→ Data to use:

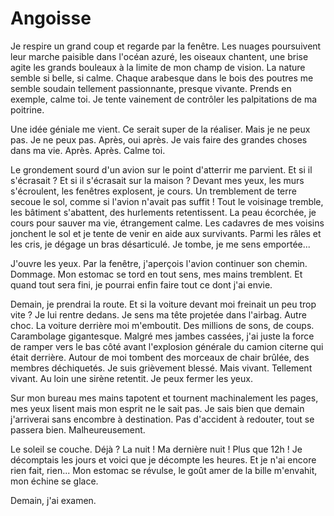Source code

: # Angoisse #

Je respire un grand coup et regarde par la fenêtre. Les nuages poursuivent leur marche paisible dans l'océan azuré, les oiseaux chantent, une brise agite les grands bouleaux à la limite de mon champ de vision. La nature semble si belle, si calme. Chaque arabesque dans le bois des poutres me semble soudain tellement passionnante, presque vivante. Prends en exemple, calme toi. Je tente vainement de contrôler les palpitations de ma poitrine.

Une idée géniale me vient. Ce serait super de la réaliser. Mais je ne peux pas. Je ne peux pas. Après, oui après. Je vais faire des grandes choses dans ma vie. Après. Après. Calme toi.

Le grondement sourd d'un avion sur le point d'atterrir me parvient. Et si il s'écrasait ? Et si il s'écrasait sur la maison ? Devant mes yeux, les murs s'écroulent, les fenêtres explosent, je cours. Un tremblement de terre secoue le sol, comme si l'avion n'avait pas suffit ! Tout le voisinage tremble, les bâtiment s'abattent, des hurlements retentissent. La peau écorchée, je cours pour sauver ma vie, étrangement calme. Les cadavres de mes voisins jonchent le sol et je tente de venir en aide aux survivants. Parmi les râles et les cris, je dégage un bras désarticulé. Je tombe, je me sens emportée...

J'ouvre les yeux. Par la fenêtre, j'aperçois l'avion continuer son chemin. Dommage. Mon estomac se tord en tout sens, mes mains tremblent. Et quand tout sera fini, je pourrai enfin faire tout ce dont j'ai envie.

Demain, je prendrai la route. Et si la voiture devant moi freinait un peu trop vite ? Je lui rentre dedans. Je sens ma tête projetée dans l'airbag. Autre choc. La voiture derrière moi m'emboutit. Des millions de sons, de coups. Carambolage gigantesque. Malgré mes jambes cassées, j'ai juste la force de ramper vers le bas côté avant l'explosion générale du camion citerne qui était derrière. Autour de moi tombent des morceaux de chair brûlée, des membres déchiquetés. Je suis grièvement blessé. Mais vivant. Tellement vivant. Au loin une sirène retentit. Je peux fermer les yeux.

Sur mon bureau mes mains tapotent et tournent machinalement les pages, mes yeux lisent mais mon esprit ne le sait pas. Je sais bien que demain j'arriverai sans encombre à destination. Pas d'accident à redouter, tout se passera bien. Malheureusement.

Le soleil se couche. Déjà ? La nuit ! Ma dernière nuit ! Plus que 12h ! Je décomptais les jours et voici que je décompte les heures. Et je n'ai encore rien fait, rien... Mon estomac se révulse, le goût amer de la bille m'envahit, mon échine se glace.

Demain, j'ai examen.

---

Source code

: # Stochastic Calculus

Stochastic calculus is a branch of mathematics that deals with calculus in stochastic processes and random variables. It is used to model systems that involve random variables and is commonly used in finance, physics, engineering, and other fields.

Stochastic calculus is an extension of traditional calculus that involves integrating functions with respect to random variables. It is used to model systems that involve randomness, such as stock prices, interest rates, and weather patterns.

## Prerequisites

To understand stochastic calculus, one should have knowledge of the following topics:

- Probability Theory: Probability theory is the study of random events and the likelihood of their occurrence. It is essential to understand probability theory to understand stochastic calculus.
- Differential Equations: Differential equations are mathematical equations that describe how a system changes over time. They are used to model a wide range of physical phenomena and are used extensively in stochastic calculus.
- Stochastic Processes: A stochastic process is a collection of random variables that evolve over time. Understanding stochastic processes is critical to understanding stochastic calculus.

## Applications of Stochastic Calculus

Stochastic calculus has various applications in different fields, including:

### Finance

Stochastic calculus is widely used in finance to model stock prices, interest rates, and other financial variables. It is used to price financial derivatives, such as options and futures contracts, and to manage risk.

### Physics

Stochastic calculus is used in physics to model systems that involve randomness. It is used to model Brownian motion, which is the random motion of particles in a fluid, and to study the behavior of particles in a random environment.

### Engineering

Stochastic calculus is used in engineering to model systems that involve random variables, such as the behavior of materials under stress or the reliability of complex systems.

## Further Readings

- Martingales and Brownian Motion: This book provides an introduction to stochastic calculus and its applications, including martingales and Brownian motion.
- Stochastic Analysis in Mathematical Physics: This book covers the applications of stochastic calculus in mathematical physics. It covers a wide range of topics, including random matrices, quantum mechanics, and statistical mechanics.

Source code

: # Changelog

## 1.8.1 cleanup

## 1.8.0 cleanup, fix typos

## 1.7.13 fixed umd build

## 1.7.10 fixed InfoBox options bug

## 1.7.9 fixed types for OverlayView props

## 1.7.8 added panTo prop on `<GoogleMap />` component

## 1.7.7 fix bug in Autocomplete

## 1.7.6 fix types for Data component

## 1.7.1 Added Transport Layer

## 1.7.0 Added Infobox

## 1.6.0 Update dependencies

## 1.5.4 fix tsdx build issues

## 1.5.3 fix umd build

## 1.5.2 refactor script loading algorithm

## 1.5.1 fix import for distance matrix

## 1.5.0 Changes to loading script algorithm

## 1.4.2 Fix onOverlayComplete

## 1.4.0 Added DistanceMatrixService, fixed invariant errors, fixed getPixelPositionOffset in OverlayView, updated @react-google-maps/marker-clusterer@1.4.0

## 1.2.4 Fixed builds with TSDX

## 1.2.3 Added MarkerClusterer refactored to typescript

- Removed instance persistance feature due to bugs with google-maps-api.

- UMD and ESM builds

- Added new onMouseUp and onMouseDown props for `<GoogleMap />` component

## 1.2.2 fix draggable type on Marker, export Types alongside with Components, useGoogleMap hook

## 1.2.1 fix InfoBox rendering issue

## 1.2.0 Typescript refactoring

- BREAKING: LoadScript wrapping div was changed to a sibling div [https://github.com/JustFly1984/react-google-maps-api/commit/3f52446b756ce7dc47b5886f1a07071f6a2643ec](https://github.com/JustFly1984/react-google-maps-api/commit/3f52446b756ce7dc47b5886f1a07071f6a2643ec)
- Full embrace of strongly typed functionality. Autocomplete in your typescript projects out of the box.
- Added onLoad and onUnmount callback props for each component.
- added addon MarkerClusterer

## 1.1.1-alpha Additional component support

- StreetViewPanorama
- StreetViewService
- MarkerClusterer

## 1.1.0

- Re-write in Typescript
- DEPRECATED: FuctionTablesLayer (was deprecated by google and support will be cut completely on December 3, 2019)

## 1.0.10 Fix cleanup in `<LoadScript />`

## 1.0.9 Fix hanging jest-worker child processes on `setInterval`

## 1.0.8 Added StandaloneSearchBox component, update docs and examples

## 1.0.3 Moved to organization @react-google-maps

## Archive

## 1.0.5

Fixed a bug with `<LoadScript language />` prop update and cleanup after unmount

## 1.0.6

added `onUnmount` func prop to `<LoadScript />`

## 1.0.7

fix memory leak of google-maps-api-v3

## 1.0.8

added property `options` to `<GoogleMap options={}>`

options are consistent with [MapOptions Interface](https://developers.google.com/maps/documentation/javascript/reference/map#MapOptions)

--

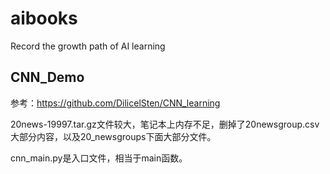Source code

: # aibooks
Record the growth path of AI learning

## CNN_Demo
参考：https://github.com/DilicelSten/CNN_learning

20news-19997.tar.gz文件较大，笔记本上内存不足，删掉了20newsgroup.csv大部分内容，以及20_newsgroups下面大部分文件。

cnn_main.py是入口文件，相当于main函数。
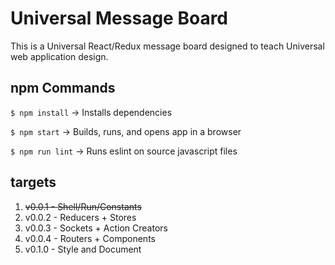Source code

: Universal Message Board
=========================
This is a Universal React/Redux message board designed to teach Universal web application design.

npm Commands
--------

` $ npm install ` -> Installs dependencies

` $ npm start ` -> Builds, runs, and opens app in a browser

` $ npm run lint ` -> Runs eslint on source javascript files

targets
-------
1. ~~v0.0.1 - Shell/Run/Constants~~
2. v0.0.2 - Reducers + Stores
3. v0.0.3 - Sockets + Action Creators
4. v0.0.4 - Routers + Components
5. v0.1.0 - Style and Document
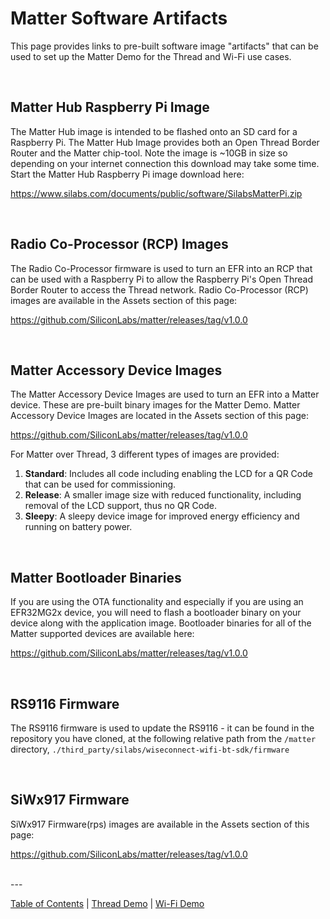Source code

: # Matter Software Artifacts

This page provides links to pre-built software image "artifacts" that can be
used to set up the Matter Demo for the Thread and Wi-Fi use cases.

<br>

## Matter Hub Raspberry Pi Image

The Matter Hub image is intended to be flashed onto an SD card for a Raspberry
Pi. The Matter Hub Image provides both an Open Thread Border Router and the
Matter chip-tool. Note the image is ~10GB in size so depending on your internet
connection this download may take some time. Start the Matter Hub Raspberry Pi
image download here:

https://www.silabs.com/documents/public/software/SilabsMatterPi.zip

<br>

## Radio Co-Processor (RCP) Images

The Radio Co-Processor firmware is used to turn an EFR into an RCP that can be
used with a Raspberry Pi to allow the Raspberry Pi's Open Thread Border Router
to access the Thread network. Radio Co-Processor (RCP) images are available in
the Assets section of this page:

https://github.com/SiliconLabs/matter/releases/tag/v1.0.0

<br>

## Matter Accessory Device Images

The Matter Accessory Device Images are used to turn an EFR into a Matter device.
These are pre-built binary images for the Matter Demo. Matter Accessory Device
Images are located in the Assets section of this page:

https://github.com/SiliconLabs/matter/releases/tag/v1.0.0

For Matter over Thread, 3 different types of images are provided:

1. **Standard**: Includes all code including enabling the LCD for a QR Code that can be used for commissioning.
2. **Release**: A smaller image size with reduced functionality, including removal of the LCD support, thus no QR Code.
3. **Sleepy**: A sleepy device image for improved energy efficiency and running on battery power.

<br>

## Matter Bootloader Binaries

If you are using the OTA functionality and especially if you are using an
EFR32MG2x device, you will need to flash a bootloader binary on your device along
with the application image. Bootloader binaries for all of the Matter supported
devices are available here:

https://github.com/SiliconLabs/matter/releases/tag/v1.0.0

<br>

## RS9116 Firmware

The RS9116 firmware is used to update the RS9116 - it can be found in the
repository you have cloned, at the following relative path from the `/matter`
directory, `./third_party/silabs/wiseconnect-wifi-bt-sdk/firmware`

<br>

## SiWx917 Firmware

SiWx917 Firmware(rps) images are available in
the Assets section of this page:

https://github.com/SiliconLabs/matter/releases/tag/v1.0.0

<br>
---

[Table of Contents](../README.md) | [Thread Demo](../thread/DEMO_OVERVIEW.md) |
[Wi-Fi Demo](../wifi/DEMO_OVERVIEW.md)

→ Goal of the exercise: What is needed is an exact copy of the lines above, from the one containing "## Matter Hub Raspberry Pi Image" through the one containing "to access the", with nothing added.

→ Written answer:
## Matter Hub Raspberry Pi Image

The Matter Hub image is intended to be flashed onto an SD card for a Raspberry
Pi. The Matter Hub Image provides both an Open Thread Border Router and the
Matter chip-tool. Note the image is ~10GB in size so depending on your internet
connection this download may take some time. Start the Matter Hub Raspberry Pi
image download here:

https://www.silabs.com/documents/public/software/SilabsMatterPi.zip

<br>

## Radio Co-Processor (RCP) Images

The Radio Co-Processor firmware is used to turn an EFR into an RCP that can be
used with a Raspberry Pi to allow the Raspberry Pi's Open Thread Border Router
to access the Thread network. Radio Co-Processor (RCP) images are available in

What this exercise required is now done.